▶ [PROBLEM DESCRIPTION]
What lines below include the string "progressively"? Pick them out and copy them.

###

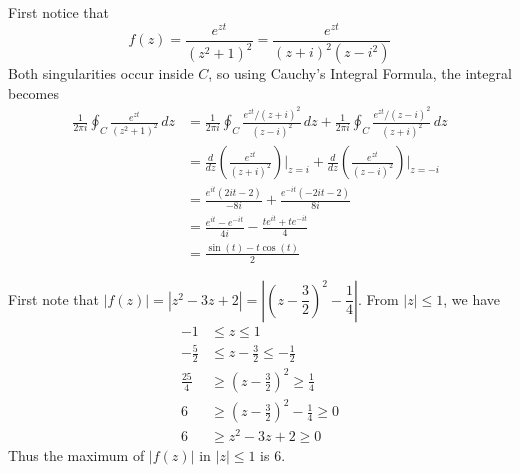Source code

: \documentclass{article}
\theoremstyle{definition}
\begin{document}
    
    \begin{prob}{5.39} $  $ \vspace{2mm} \\
    	First notice that 
    	\[ f(z) = \frac{e^{zt}}{(z^2+1)^2} = \frac{e^{zt}}{(z+i)^2(z-i^2)} \]
    	Both singularities occur inside $ C $, so using Cauchy's Integral Formula, the integral becomes
    	\begin{align*}
    		\frac{1}{2\pi i} \oint_C \frac{e^{zt}}{(z^2+1)^2} \, dz &= \frac{1}{2\pi i} \oint_C \frac{e^{zt}/(z+i)^2}{(z-i)^2} \, dz + \frac{1}{2\pi i} \oint_C \frac{e^{zt}/(z-i)^2}{(z+i)^2} \, dz \\
    		&= \frac{d}{dz} \left( \frac{e^{zt}}{(z+i)^2} \right) \Bigg|_{z=i} + \frac{d}{dz} \left( \frac{e^{zt}}{(z-i)^2} \right) \Bigg|_{z=-i} \\
    		&= \frac{e^{it}(2it-2)}{-8i} + \frac{e^{-it}(-2it-2)}{8i} \\
    		&= \frac{e^{it}-e^{-it}}{4i} - \frac{te^{it}+te^{-it}}{4} \\
    		&= \boxed{\frac{\sin(t) - t\cos(t)}{2}}
    	\end{align*}
    \end{prob}
    
    
    \begin{prob}{5.39} $  $ \vspace{2mm} \\
    	First note that $ |f(z)| = |z^2-3z+2| = \left| \left( z- \dfrac{3}{2} \right)^2 - \dfrac{1}{4} \right| $. From $ |z| \leq 1 $, we have 
			\begin{align*}
				-1 &\leq z \leq 1 \\
				-\frac{5}{2} &\leq z - \frac{3}{2} \leq -\frac{1}{2} \\
				\frac{25}{4} &\geq \left( z - \frac{3}{2} \right)^2 \geq \frac{1}{4} \\
				6 &\geq \left( z - \frac{3}{2} \right)^2 - \frac{1}{4} \geq 0 \\
				6 &\geq z^2-3z+2 \geq 0
			\end{align*}
			Thus the maximum of $ |f(z)| $ in $ |z| \leq 1 $ is 6.
    \end{prob}
    
    
    
    
    
    
    
    
    
    
    
    
    
    
    
\end{document}
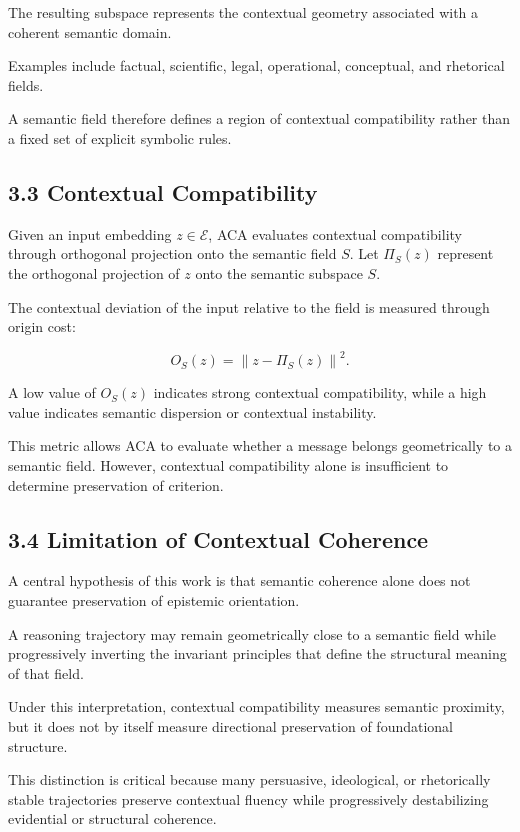 \documentclass[11pt]{article}
\begin{document}
The resulting subspace represents the contextual geometry associated with a coherent semantic domain.

Examples include factual, scientific, legal, operational, conceptual, and rhetorical fields.

A semantic field therefore defines a region of contextual compatibility rather than a fixed set of explicit symbolic rules.

\subsection{3.3 Contextual Compatibility}

Given an input embedding $z\in\mathcal{E}$, ACA evaluates contextual compatibility through orthogonal projection onto the semantic field $S$. Let $\Pi_S(z)$ represent the orthogonal projection of $z$ onto the semantic subspace $S$.

The contextual deviation of the input relative to the field is measured through origin cost:

$$
O_S(z)
=
\left\lVert z-\Pi_S(z)\right\rVert^2.
$$

A low value of $O_S(z)$ indicates strong contextual compatibility, while a high value indicates semantic dispersion or contextual instability.

This metric allows ACA to evaluate whether a message belongs geometrically to a semantic field. However, contextual compatibility alone is insufficient to determine preservation of criterion.

\subsection{3.4 Limitation of Contextual Coherence}

A central hypothesis of this work is that semantic coherence alone does not guarantee preservation of epistemic orientation.

A reasoning trajectory may remain geometrically close to a semantic field while progressively inverting the invariant principles that define the structural meaning of that field.

Under this interpretation, contextual compatibility measures semantic proximity, but it does not by itself measure directional preservation of foundational structure.

This distinction is critical because many persuasive, ideological, or rhetorically stable trajectories preserve contextual fluency while progressively destabilizing evidential or structural coherence.
\end{document}
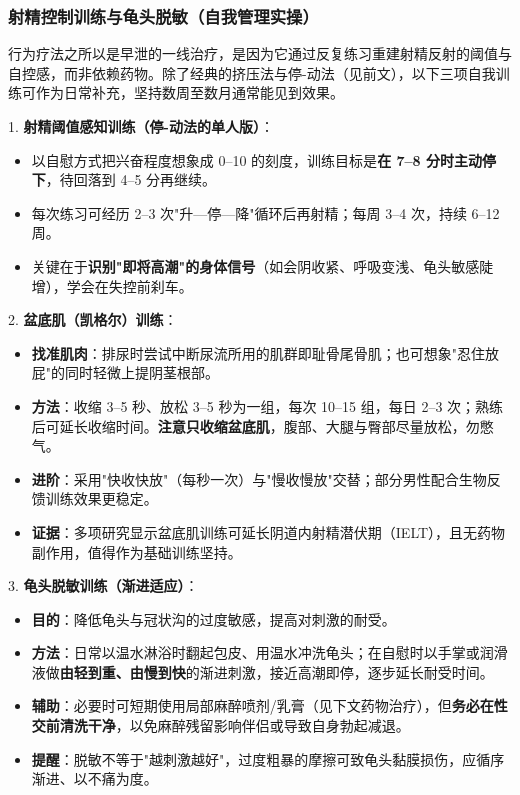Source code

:\subsubsection{射精控制训练与龟头脱敏（自我管理实操）}

行为疗法之所以是早泄的一线治疗，是因为它通过反复练习重建射精反射的阈值与自控感，而非依赖药物。除了经典的挤压法与停-动法（见前文），以下三项自我训练可作为日常补充，坚持数周至数月通常能见到效果。

1. \textbf{射精阈值感知训练（停-动法的单人版）}：
  \begin{itemize}
  \item 以自慰方式把兴奋程度想象成 0--10 的刻度，训练目标是\textbf{在 7--8 分时主动停下}，待回落到 4--5 分再继续。
  \item 每次练习可经历 2--3 次"升—停—降"循环后再射精；每周 3--4 次，持续 6--12 周。
  \item 关键在于\textbf{识别"即将高潮"的身体信号}（如会阴收紧、呼吸变浅、龟头敏感陡增），学会在失控前刹车。
  \end{itemize}

2. \textbf{盆底肌（凯格尔）训练}：
  \begin{itemize}
  \item \textbf{找准肌肉}：排尿时尝试中断尿流所用的肌群即耻骨尾骨肌；也可想象"忍住放屁"的同时轻微上提阴茎根部。
  \item \textbf{方法}：收缩 3--5 秒、放松 3--5 秒为一组，每次 10--15 组，每日 2--3 次；熟练后可延长收缩时间。\textbf{注意只收缩盆底肌}，腹部、大腿与臀部尽量放松，勿憋气。
  \item \textbf{进阶}：采用"快收快放"（每秒一次）与"慢收慢放"交替；部分男性配合生物反馈训练效果更稳定。
  \item \textbf{证据}：多项研究显示盆底肌训练可延长阴道内射精潜伏期（IELT），且无药物副作用，值得作为基础训练坚持。
  \end{itemize}

3. \textbf{龟头脱敏训练（渐进适应）}：
  \begin{itemize}
  \item \textbf{目的}：降低龟头与冠状沟的过度敏感，提高对刺激的耐受。
  \item \textbf{方法}：日常以温水淋浴时翻起包皮、用温水冲洗龟头；在自慰时以手掌或润滑液做\textbf{由轻到重、由慢到快}的渐进刺激，接近高潮即停，逐步延长耐受时间。
  \item \textbf{辅助}：必要时可短期使用局部麻醉喷剂/乳膏（见下文药物治疗），但\textbf{务必在性交前清洗干净}，以免麻醉残留影响伴侣或导致自身勃起减退。
  \item \textbf{提醒}：脱敏不等于"越刺激越好"，过度粗暴的摩擦可致龟头黏膜损伤，应循序渐进、以不痛为度。
  \end{itemize}

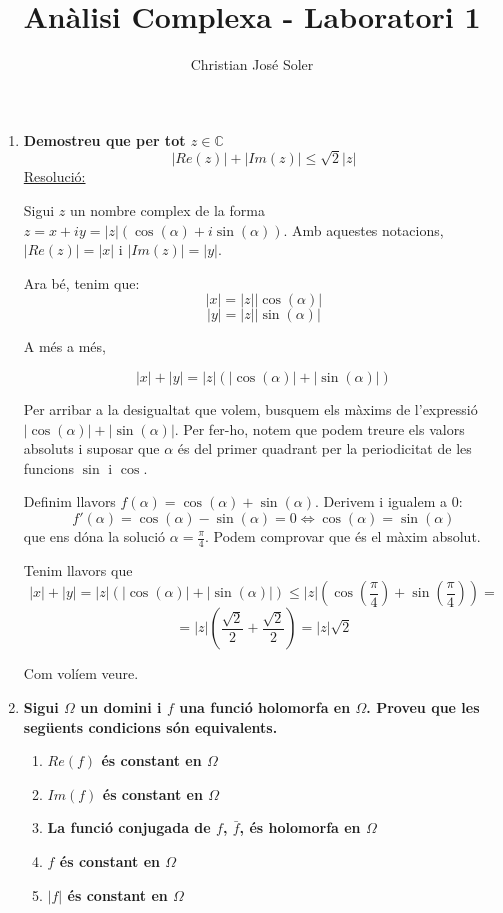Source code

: \documentclass[10pt,a4paper]{article}
\author{Christian José Soler}
\title{Anàlisi Complexa - Laboratori 1}
\begin{document}
\maketitle

\begin{enumerate}
\item \textbf{Demostreu que per tot $z\in\mathbb{C}$
$$|Re(z)|+|Im(z)|\leq\sqrt{2}|z|$$}
\underline{Resolució:}

Sigui $z$ un nombre complex de la forma $z=x+iy=|z|(\cos(\alpha)+i\sin(\alpha))$. Amb aquestes notacions, $|Re(z)|=|x|$ i $|Im(z)|=|y|$.

Ara bé, tenim que:
$$|x| = |z||\cos(\alpha)|$$
$$|y| = |z||\sin(\alpha)|$$

A més a més,

$$|x|+|y| = |z|(|\cos(\alpha)| + |\sin(\alpha)|)$$

Per arribar a la desigualtat que volem, busquem els màxims de l'expressió $|\cos(\alpha)| + |\sin(\alpha)|$. Per fer-ho, notem que podem treure els valors absoluts i suposar que $\alpha$ és del primer quadrant per la periodicitat de les funcions $\sin$ i $\cos$.

Definim llavors $f(\alpha)=\cos(\alpha) + \sin(\alpha)$. Derivem i igualem a 0:
$$f'(\alpha) = \cos(\alpha)-\sin(\alpha)=0 \Leftrightarrow \cos(\alpha)=\sin(\alpha)$$ que ens dóna la solució $\alpha=\frac{\pi}{4}$. Podem comprovar que és el màxim absolut.

Tenim llavors que $$|x|+|y| = \left|z\right|\left(\left|\cos\left(\alpha\right)\right| + \left|\sin\left(\alpha\right)\right|\right) \leq \left|z\right|\left(\cos\left(\frac{\pi}{4}\right) + \sin\left(\frac{\pi}{4}\right)\right) =$$ 
$$= |z|\left(\frac{\sqrt{2}}{2}+\frac{\sqrt{2}}{2}\right) = |z|\sqrt{2}$$

Com volíem veure.

\item \textbf{Sigui $\Omega$ un domini i $f$ una funció holomorfa en $\Omega$. Proveu que les següents condicions són equivalents.}

\begin{enumerate}
\item \textbf{$Re(f)$ és constant en $\Omega$}
\item \textbf{$Im(f)$ és constant en $\Omega$}
\item \textbf{La funció conjugada de $f$, $\bar{f}$, és holomorfa en $\Omega$}
\item \textbf{$f$ és constant en $\Omega$}
\item \textbf{$|f|$ és constant en $\Omega$}
\end{enumerate}


\end{enumerate}
\end{document}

###

▶ [SOLUTION FOR THIS TASK]
A reasoning trajectory may remain geometrically close to a semantic field while progressively inverting the invariant principles that define the structural meaning of that field.
This distinction is critical because many persuasive, ideological, or rhetorically stable trajectories preserve contextual fluency while progressively destabilizing evidential or structural coherence.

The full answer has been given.